(EXCERPTED DATA begins)

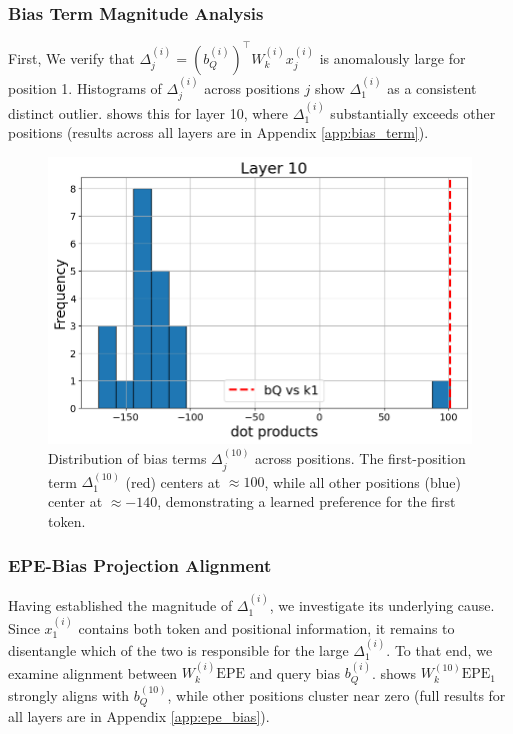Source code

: \documentclass[11pt]{article}
\newif\ifBacklogcomments
\newcommand{\Backlog}[1]{\ifBacklogcomments\textcolor{blue}{[Backlog: #1]}\fi}
\begin{document}
\subsubsection{Bias Term Magnitude Analysis}
\label{sec:delta_analysis}
First, We verify that $\Delta_j^{(i)} = (b_Q^{(i)})^\top W_k^{(i)} x_j^{(i)}$ is anomalously large for position 1. Histograms of $\Delta_j^{(i)}$ across positions $j$ show $\Delta_1^{(i)}$ as a consistent distinct outlier.  shows this for layer 10, where $\Delta_1^{(i)}$ substantially exceeds other positions (results across all layers are in Appendix \ref{app:bias_term}).

\begin{figure}[t]
  \includegraphics[width=\columnwidth]{figures/obs1_layer10.png}
  \caption{Distribution of bias terms $\Delta_j^{(10)}$ across positions. The first-position term $\Delta_1^{(10)}$ (red) centers at $\approx 100$, while all other positions (blue) center at $\approx -140$, demonstrating a learned preference for the first token.}
  \label{fig:obs1_layer10}
\end{figure}

\subsubsection{EPE-Bias Projection Alignment}
\label{sec:epe_alignment}
Having established the magnitude of $\Delta_1^{(i)}$, we investigate its underlying cause. Since $x_1^{(i)}$ contains both token and positional information, it remains to disentangle which of the two is responsible for the large $\Delta_1^{(i)}$. To that end, we examine alignment between $W_k^{(i)}\mathrm{EPE}$ and query bias $b_Q^{(i)}$.  shows $W_k^{(10)}\mathrm{EPE}_1$ strongly aligns with $b_Q^{(10)}$, while other positions cluster near zero (full results for all layers are in Appendix \ref{app:epe_bias}).\Backlog{If we can also do that for $x_1^{(i)}-\mathrm{EPE}_1$ and show that this isn't aligned that would be great for this paragraph (we can put it in the appendix and just write it casually. This is not top priority at all.)}
\end{document}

(EXCERPTED DATA ends)

→ PROBLEM: Among the entries above, which lines include "label"? List them all.

→ SOLUTION FOR THIS TASK:
\label{sec:delta_analysis}
  \label{fig:obs1_layer10}
\label{sec:epe_alignment}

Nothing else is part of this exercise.